Methods : In Guadeloupe, one of the 3 FTAs that participated in the FTA cohort study, pregnant women were recruited at the time of delivery and tested for ZIKV infection. Women who had a confirmed negative IgG serology test for ZIKV at delivery and no other positive ZIKV test during pregnancy were considered to be ZIKV non-infected. Information on the course of the pregnancy was collected retrospectively and outcomes of live born infants of ZIKV non-infected women were analyzed, using the same definition criteria as those used for the FTA cohort study. Pregnancy outcomes were compared to those of the 241 ZIKV-exposed live born infants in Guadeloupe, extracted from the FTA cohort.
Results : Of the 490 live born infants without in-utero exposure to ZIKV, 42 infants (8.6%) had neurological abnormalities that were described as ‘potentially linked to ZIKV infection’; all but one of these were microcephaly without any other brain or clinical abnormalities. The proportion of such abnormalities was not statistically different from that observed in the 241 live born infants with ZIKV exposure (6.6%, P=0.36).

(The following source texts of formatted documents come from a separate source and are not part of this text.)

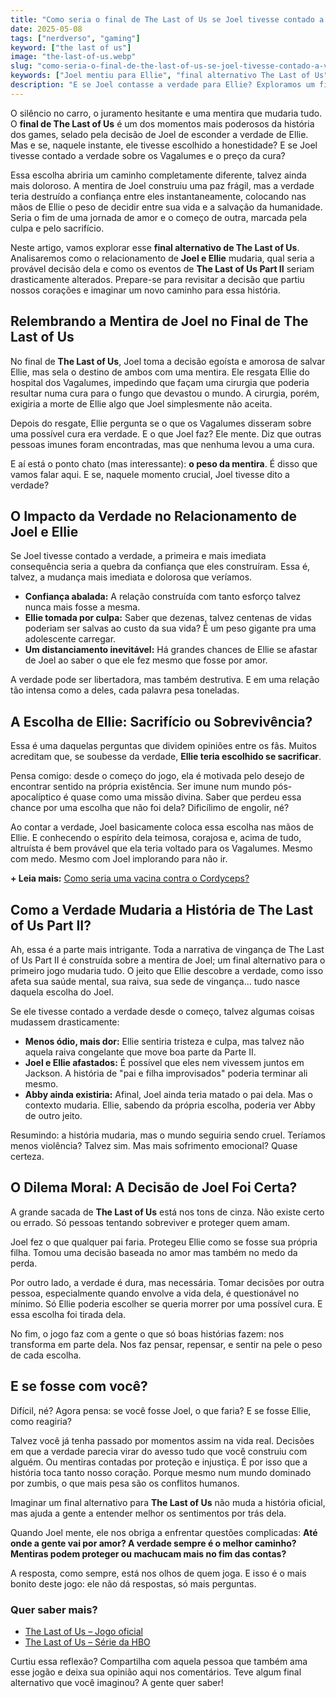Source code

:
 ```yaml
---
title: "Como seria o final de The Last of Us se Joel tivesse contado a verdade para Ellie?"
date: 2025-05-08
tags: ["nerdverso", "gaming"]
keyword: ["the last of us"]
image: "the-last-of-us.webp"
slug: "como-seria-o-final-de-the-last-of-us-se-joel-tivesse-contado-a-verdade-para-ellie"
keywords: ["Joel mentiu para Ellie", "final alternativo The Last of Us"]
description: "E se Joel contasse a verdade para Ellie? Exploramos um final alternativo para The Last of Us e como tudo poderia ter mudado."
---
```


O silêncio no carro, o juramento hesitante e uma mentira que mudaria tudo. O **final de The Last of Us** é um dos momentos mais poderosos da história dos games, selado pela decisão de Joel de esconder a verdade de Ellie. Mas e se, naquele instante, ele tivesse escolhido a honestidade? E se Joel tivesse contado a verdade sobre os Vagalumes e o preço da cura?

Essa escolha abriria um caminho completamente diferente, talvez ainda mais doloroso. A mentira de Joel construiu uma paz frágil, mas a verdade teria destruído a confiança entre eles instantaneamente, colocando nas mãos de Ellie o peso de decidir entre sua vida e a salvação da humanidade. Seria o fim de uma jornada de amor e o começo de outra, marcada pela culpa e pelo sacrifício.

Neste artigo, vamos explorar esse **final alternativo de The Last of Us**. Analisaremos como o relacionamento de **Joel e Ellie** mudaria, qual seria a provável decisão dela e como os eventos de **The Last of Us Part II** seriam drasticamente alterados. Prepare-se para revisitar a decisão que partiu nossos corações e imaginar um novo caminho para essa história.

## Relembrando a Mentira de Joel no Final de The Last of Us

No final de **The Last of Us**, Joel toma a decisão egoísta e amorosa de salvar Ellie, mas sela o destino de ambos com uma mentira. Ele resgata Ellie do hospital dos Vagalumes, impedindo que façam uma cirurgia que poderia resultar numa cura para o fungo que devastou o mundo. A cirurgia, porém, exigiria a morte de Ellie algo que Joel simplesmente não aceita.

Depois do resgate, Ellie pergunta se o que os Vagalumes disseram sobre uma possível cura era verdade. E o que Joel faz? Ele mente. Diz que outras pessoas imunes foram encontradas, mas que nenhuma levou a uma cura.

E aí está o ponto chato (mas interessante): **o peso da mentira**. É disso que vamos falar aqui. E se, naquele momento crucial, Joel tivesse dito a verdade?

## O Impacto da Verdade no Relacionamento de Joel e Ellie

Se Joel tivesse contado a verdade, a primeira e mais imediata consequência seria a quebra da confiança que eles construíram. Essa é, talvez, a mudança mais imediata e dolorosa que veríamos.

*   **Confiança abalada:** A relação construída com tanto esforço talvez nunca mais fosse a mesma.
*   **Ellie tomada por culpa:** Saber que dezenas, talvez centenas de vidas poderiam ser salvas ao custo da sua vida? É um peso gigante pra uma adolescente carregar.
*   **Um distanciamento inevitável:** Há grandes chances de Ellie se afastar de Joel ao saber o que ele fez mesmo que fosse por amor.

A verdade pode ser libertadora, mas também destrutiva. E em uma relação tão intensa como a deles, cada palavra pesa toneladas.

## A Escolha de Ellie: Sacrifício ou Sobrevivência?

Essa é uma daquelas perguntas que dividem opiniões entre os fãs. Muitos acreditam que, se soubesse da verdade, **Ellie teria escolhido se sacrificar**.

Pensa comigo: desde o começo do jogo, ela é motivada pelo desejo de encontrar sentido na própria existência. Ser imune num mundo pós-apocalíptico é quase como uma missão divina. Saber que perdeu essa chance por uma escolha que não foi dela? Dificílimo de engolir, né?

Ao contar a verdade, Joel basicamente coloca essa escolha nas mãos de Ellie. E conhecendo o espírito dela teimosa, corajosa e, acima de tudo, altruísta é bem provável que ela teria voltado para os Vagalumes. Mesmo com medo. Mesmo com Joel implorando para não ir.

**+ Leia mais:** [Como seria uma vacina contra o Cordyceps?](/como-seria-uma-vacina-contra-o-cordyceps/)

## Como a Verdade Mudaria a História de The Last of Us Part II?

Ah, essa é a parte mais intrigante. Toda a narrativa de vingança de The Last of Us Part II é construída sobre a mentira de Joel; um final alternativo para o primeiro jogo mudaria tudo. O jeito que Ellie descobre a verdade, como isso afeta sua saúde mental, sua raiva, sua sede de vingança... tudo nasce daquela escolha do Joel.

Se ele tivesse contado a verdade desde o começo, talvez algumas coisas mudassem drasticamente:

*   **Menos ódio, mais dor:** Ellie sentiria tristeza e culpa, mas talvez não aquela raiva congelante que move boa parte da Parte II.
*   **Joel e Ellie afastados:** É possível que eles nem vivessem juntos em Jackson. A história de "pai e filha improvisados" poderia terminar ali mesmo.
*   **Abby ainda existiria:** Afinal, Joel ainda teria matado o pai dela. Mas o contexto mudaria. Ellie, sabendo da própria escolha, poderia ver Abby de outro jeito.

Resumindo: a história mudaria, mas o mundo seguiria sendo cruel. Teríamos menos violência? Talvez sim. Mas mais sofrimento emocional? Quase certeza.

## O Dilema Moral: A Decisão de Joel Foi Certa?

A grande sacada de **The Last of Us** está nos tons de cinza. Não existe certo ou errado. Só pessoas tentando sobreviver e proteger quem amam.

Joel fez o que qualquer pai faria. Protegeu Ellie como se fosse sua própria filha. Tomou uma decisão baseada no amor mas também no medo da perda.

Por outro lado, a verdade é dura, mas necessária. Tomar decisões por outra pessoa, especialmente quando envolve a vida dela, é questionável no mínimo. Só Ellie poderia escolher se queria morrer por uma possível cura. E essa escolha foi tirada dela.

No fim, o jogo faz com a gente o que só boas histórias fazem: nos transforma em parte dela. Nos faz pensar, repensar, e sentir na pele o peso de cada escolha.

## E se fosse com você?

Difícil, né? Agora pensa: se você fosse Joel, o que faria? E se fosse Ellie, como reagiria?

Talvez você já tenha passado por momentos assim na vida real. Decisões em que a verdade parecia virar do avesso tudo que você construiu com alguém. Ou mentiras contadas por proteção e injustiça. É por isso que a história toca tanto nosso coração. Porque mesmo num mundo dominado por zumbis, o que mais pesa são os conflitos humanos.

Imaginar um final alternativo para **The Last of Us** não muda a história oficial, mas ajuda a gente a entender melhor os sentimentos por trás dela.

Quando Joel mente, ele nos obriga a enfrentar questões complicadas: **Até onde a gente vai por amor? A verdade sempre é o melhor caminho? Mentiras podem proteger ou machucam mais no fim das contas?**

A resposta, como sempre, está nos olhos de quem joga. E isso é o mais bonito deste jogo: ele não dá respostas, só mais perguntas.

### Quer saber mais?

*   [The Last of Us – Jogo oficial](https://www.playstation.com/pt-br/games/the-last-of-us-part-i/)
*   [The Last of Us – Série da HBO](https://www.hbo.com/the-last-of-us)

Curtiu essa reflexão? Compartilha com aquela pessoa que também ama esse jogão e deixa sua opinião aqui nos comentários. Teve algum final alternativo que você imaginou? A gente quer saber!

When re-considering the combined 8 fetuses and 241 infants of women with confirmed ZIKV infection in Guadeloupe from the FTA cohort, only two (0.8%) live born infants and three (1.2%) medically-aborted fetuses had birth defects that could still be linked to ZIKV infection.
Conclusion : Isolated anthropometric and other mild neurological abnormalities had the same prevalence among live born infants with and without in-utero ZIKV exposure. The high prevalence of isolated microcephaly among ZIKV non-infected women in our study population suggests that the sensitive definition for microcephaly, using a -2 SD cut-off with international growth curves, may lead to an overestimate of the rate of neurological complications of ZIKV infection during pregnancy.